The empty nest parent/boomerang kid relationship is a different one. Mostly, what our boomerang kids need is temporary shelter from the storms that life has thrown their way. Mothering is something we did while our kids were growing up. That is not something we should have to do when our children reach adulthood.
All that being said, here are a few tips for the boomerangers:
- Keep in mind that this is the time of life for your parent (or parents) to start gearing down. A time to rediscover themselves in their roles as post-parent. When you reenter the home, yours is not the only apple cart that is overturned.
- While the situation is not ideal for all, it can work out just fine if ALL involved work together.
- It is vital that you contribute, in a positive way, to the family dynamic. One way to do this is to carry your weight. Making the assumption that your parents are responsible for you, in the same manner they were while you were growing up, can cause tension. Clean up after yourself; do your laundry; if you can't pay for groceries, offer to shop; run errands; take out the trash; share in the cooking.

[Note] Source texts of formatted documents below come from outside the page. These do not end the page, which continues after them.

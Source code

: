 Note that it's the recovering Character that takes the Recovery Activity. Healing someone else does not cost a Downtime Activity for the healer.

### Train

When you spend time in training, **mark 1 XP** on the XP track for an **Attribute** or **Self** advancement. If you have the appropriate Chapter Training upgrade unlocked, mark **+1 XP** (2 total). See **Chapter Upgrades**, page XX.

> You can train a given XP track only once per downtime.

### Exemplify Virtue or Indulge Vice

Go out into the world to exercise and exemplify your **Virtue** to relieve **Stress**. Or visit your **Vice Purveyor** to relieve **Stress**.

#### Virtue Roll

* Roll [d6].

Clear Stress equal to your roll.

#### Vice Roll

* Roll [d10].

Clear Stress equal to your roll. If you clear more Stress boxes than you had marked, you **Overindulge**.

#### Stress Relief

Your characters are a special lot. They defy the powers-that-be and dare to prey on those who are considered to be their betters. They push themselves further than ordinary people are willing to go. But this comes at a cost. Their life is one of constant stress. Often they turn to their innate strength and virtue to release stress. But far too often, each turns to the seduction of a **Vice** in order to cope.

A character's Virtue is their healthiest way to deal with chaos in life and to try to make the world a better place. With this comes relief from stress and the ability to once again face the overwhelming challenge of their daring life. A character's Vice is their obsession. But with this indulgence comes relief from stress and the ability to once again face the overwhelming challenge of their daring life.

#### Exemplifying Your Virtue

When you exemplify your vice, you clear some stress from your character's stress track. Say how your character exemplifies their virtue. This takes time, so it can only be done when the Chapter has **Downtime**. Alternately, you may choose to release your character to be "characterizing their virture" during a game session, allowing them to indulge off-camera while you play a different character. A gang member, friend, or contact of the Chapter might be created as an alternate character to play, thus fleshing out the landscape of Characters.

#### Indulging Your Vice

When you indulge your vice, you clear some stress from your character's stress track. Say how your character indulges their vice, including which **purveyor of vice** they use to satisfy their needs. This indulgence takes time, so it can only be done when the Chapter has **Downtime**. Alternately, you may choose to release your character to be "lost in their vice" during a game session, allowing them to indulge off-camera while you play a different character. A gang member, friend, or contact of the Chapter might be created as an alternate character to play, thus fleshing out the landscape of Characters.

Sitting around expecting to be waited on is not contributing to anything other than discord. Your parents have taken you in, show your appreciation.
- Be considerate. When you want to have someone over, give your parent advance notice. Most of us do not appreciate being caught by surprise in our nightgown.
- Respect the ground rules. Here, my daughters are supposed to keep their rooms and bathroom clean, do their laundry, lock the door when they leave and clean up after themselves in general. They come and go as they please because they're adults.
- Be mindful. If you come in late and blare the television when you mother is sleeping because she has to get up early to teach, your mother is not going to be happy. Nor will she feel respected. Seriously, one day you will reach a certain age and have trouble falling back asleep once awakened. *It's not that you come in late, it's the noise.
- Keep in mind that your parents have put all their plans on hold so that you could move back.
- Do not demand anything from your parents.
- Remember that your children are now adults and respect that. No condescending tone of voice, please.
- Be supportive but offer solicited advice only. No one appreciates unsolicited advice.
- Do not hesitate to set down some ground rules.
- You are not the maid.
- You are not the cook. (Unless you want to be.)
- Work with your spouse as a team instead of trying to hoodwink her behind her back (yes, I speak from experience, sadly.)
- You should not feel like a visitor (or prisoner) in your own home.
- Try to see the good and positive about having adult children living with you. No matter how hard it may be.
- Do not go out of your way to make the living situation too comfortable. You do want them to move back out. Quickly.
Having boomerang kids has not been easy. All everyone here wants to say is that it isn't ideal for anyone but no one wants to step up and make life as easy as it can be for everyone. This has taken a stressful situation and made it all that much worse. My hope is that y'all can benefit from my experience that will help keep your experience more positive should your adult kids come back home some day.
Resentment is a difficult feeling to overcome.
What have y'all experienced in this situation? Any advice?
UPDATE: Since the first posting, Lovely4 has moved back out and is not only enjoying her independence but she is also enjoying teaching first grade at the very same elementary school she and her sisters (and their dad) attended! Her first-grade teachers (they team taught back then) are both still there and they are having a ball!